The role of dietary fat on performance, metabolism, and health.

This paper presents a model to evaluate the nutritional status of trained athletes based on work in our laboratory as well as others. The model proposes that substrate use is set by the muscle fibers recruited, based on the exercise intensity. Second, the substrate available is primarily determined by the intramuscular stores. In trained athletes, intramuscular fat plays an important role in metabolism at exercise intensities as high as 80% of maximal aerobic power. Based on these factors, increasing the fat in the diet (while maintaining adequate intramuscular glycogen) increases VO2max and intramuscular stores of fat (presumably due to increased mitochondrial volume). These two factors result in a significant increase in the time to exhaustion at set levels of exercise (endurance). It also appears that fatigue is associated with depletion of either glycogen or fat.
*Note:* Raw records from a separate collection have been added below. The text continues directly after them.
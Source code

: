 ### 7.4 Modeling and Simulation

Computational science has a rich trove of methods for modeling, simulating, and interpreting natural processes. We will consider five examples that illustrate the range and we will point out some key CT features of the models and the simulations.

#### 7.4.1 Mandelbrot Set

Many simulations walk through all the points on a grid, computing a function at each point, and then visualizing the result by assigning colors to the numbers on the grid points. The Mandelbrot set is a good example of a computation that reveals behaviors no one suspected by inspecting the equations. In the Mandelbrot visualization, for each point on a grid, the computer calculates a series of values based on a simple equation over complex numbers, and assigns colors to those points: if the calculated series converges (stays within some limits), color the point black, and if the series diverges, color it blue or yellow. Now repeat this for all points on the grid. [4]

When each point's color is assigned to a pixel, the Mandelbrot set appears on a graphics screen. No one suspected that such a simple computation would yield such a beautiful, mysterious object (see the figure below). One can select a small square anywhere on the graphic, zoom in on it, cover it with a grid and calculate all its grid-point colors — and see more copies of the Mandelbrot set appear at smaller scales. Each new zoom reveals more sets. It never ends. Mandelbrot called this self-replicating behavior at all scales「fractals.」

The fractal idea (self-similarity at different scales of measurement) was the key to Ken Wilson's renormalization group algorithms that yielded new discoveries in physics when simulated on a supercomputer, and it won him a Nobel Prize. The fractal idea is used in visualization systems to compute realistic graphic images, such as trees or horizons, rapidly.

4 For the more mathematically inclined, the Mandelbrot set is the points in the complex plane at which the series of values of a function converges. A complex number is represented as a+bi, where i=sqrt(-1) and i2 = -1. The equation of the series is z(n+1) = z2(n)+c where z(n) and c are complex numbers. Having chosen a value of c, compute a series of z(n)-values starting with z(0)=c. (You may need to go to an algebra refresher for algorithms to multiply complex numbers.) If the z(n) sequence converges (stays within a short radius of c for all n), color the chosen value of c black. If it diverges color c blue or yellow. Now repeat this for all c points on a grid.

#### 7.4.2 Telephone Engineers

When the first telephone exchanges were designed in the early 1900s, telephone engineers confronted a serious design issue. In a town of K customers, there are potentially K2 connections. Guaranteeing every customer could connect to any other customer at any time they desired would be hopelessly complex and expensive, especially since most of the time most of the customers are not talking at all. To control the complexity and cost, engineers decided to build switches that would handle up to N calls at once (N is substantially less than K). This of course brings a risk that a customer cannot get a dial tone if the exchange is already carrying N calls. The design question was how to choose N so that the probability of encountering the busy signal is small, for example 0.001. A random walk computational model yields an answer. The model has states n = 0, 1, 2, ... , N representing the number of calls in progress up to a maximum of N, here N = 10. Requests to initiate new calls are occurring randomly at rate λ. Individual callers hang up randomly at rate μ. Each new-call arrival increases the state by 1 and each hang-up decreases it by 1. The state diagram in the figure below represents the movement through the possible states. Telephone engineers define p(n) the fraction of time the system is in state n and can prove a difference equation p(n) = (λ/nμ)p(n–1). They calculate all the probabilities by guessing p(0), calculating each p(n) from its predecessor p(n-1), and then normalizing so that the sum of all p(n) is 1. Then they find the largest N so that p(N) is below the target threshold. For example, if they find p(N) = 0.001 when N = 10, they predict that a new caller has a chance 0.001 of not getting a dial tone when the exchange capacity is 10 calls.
These conclusions hold true for athletes on diets where sufficient calories are taken in to meet demands and for exercise levels below 80% of VO2max, where primarily slow-twitch oxidative fibers are used. These data may not apply in exercise where predominantly fast-twitch fibers are used. Also, these data do not apply to runners eating a hypocaloric diet, where reducing the percentage of carbohydrates may compromise their glycogen stores. It would appear that the fat in the diet can be increased to a very high level without compromising the cardiovascular or immune systems of athletes. Moreover, it can be proposed that these data could be applied to sedentary persons, as long as they are isocaloric. This would imply that the fat consumed in the diet would be used in the muscle, as in the runners, although at a lower level. Thus, the dietary intake should be matched in both total calories and percentage of fats and carbohydrates to calories consumed by daily activity. It should be cautioned that if glycogen and fat stores are compromised, protein resynthesis is inhibited and loss of muscle mass may result. This has a negative effect on the athlete's ability to perform at high levels.